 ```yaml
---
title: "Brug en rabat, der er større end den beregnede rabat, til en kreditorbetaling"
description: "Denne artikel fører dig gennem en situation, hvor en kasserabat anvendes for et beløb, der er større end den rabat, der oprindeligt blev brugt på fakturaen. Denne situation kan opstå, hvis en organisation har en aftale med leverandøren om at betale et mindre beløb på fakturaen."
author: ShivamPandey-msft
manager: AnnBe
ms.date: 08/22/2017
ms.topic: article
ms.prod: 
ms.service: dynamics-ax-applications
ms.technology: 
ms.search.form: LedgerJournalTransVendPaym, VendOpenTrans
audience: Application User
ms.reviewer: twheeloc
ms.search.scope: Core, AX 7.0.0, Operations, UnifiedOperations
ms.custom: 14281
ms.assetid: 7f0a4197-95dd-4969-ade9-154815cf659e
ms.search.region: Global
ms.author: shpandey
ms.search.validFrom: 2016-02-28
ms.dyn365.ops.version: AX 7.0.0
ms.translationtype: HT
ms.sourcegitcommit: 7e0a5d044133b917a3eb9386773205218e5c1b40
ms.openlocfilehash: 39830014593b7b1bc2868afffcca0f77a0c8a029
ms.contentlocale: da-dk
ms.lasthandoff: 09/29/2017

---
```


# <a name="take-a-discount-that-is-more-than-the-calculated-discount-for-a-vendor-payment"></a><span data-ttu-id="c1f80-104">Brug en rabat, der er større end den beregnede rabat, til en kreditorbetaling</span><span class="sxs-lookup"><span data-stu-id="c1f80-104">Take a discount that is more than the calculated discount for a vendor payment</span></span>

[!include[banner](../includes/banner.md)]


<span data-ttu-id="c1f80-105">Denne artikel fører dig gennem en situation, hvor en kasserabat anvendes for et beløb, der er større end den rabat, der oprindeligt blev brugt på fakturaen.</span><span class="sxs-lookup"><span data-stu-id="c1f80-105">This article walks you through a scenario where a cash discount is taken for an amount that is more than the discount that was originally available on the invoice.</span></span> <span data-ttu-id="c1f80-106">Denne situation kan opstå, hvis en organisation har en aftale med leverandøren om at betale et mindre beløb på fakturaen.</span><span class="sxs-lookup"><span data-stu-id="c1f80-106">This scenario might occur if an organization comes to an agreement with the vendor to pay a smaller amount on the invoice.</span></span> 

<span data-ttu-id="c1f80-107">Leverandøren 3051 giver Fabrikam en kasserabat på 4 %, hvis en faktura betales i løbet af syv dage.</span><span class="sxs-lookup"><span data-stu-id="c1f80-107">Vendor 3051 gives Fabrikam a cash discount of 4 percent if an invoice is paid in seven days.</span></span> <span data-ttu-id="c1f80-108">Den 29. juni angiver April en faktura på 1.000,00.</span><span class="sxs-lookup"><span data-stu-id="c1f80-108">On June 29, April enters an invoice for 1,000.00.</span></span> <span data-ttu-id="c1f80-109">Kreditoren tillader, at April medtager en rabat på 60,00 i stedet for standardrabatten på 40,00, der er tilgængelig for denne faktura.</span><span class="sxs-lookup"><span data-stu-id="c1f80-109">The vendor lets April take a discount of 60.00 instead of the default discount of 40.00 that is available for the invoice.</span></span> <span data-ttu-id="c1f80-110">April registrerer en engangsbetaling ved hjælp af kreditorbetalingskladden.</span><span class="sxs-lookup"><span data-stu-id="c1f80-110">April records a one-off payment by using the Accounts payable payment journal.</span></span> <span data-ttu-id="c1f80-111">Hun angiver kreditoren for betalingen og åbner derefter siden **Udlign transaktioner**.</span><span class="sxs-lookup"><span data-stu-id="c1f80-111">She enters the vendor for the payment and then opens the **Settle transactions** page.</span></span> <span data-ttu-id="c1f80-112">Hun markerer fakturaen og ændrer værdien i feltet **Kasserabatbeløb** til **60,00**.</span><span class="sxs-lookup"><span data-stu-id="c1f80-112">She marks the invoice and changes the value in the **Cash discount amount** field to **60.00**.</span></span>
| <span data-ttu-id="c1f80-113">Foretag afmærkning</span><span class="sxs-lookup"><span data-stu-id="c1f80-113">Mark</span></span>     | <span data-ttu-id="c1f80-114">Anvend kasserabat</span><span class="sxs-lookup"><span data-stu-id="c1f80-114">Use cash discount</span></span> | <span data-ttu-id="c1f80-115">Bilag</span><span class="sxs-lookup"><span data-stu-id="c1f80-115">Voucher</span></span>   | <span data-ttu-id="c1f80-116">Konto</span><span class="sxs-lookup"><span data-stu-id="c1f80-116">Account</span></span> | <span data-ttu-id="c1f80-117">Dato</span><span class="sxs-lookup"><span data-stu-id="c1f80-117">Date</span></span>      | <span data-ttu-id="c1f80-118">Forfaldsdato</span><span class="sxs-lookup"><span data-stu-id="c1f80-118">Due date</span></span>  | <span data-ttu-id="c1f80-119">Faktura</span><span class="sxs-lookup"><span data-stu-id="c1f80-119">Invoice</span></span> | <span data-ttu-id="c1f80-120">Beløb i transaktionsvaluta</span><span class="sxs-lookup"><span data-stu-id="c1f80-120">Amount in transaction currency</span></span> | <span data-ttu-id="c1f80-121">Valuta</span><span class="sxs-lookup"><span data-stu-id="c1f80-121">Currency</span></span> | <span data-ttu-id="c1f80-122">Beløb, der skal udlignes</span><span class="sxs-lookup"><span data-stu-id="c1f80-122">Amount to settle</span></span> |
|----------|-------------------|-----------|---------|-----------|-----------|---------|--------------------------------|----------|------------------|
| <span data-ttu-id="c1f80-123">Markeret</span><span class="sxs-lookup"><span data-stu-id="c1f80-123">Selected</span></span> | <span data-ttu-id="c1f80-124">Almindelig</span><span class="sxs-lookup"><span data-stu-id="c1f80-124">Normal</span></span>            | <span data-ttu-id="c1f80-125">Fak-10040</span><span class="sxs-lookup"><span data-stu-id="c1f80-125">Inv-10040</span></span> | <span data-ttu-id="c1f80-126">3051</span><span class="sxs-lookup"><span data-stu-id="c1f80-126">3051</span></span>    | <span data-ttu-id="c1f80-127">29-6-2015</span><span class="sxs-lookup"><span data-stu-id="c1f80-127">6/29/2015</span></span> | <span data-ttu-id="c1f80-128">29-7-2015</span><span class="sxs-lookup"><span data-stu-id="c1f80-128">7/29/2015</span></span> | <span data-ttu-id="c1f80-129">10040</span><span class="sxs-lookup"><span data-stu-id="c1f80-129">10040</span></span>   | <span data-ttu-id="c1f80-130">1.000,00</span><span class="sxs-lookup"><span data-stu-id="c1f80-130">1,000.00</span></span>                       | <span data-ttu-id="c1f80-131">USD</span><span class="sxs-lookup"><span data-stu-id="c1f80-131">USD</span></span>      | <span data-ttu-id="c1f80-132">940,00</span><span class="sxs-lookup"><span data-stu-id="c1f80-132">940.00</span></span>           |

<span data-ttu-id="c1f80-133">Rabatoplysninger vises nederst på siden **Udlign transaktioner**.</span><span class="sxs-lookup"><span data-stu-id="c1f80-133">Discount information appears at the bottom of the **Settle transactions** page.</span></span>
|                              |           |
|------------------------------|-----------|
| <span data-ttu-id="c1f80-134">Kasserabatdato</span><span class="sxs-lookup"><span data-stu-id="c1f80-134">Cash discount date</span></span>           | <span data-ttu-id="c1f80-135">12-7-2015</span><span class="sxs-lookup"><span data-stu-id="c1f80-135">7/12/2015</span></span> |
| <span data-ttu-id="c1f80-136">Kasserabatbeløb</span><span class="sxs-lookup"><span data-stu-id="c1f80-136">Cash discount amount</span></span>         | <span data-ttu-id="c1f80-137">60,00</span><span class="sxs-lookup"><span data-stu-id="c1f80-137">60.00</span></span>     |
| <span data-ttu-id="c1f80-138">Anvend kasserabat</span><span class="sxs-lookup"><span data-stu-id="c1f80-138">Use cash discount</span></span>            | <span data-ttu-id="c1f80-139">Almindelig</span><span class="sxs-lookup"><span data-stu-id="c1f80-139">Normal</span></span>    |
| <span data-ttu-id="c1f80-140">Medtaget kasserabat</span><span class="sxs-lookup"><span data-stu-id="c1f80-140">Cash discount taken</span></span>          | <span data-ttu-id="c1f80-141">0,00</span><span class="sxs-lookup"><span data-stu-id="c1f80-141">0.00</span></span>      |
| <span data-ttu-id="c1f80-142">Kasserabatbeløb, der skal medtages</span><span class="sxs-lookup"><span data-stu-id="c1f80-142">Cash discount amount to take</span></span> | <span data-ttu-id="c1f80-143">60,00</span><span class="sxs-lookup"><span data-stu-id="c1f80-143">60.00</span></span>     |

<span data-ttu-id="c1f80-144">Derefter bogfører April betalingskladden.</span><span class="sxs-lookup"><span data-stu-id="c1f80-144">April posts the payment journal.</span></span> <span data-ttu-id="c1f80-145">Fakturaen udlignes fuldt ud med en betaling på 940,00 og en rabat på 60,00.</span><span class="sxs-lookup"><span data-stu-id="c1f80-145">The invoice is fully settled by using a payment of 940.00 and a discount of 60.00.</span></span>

+++

What lines in the entries contain "author"? Report each one by copying it.

author: ShivamPandey-msft
ms.author: shpandey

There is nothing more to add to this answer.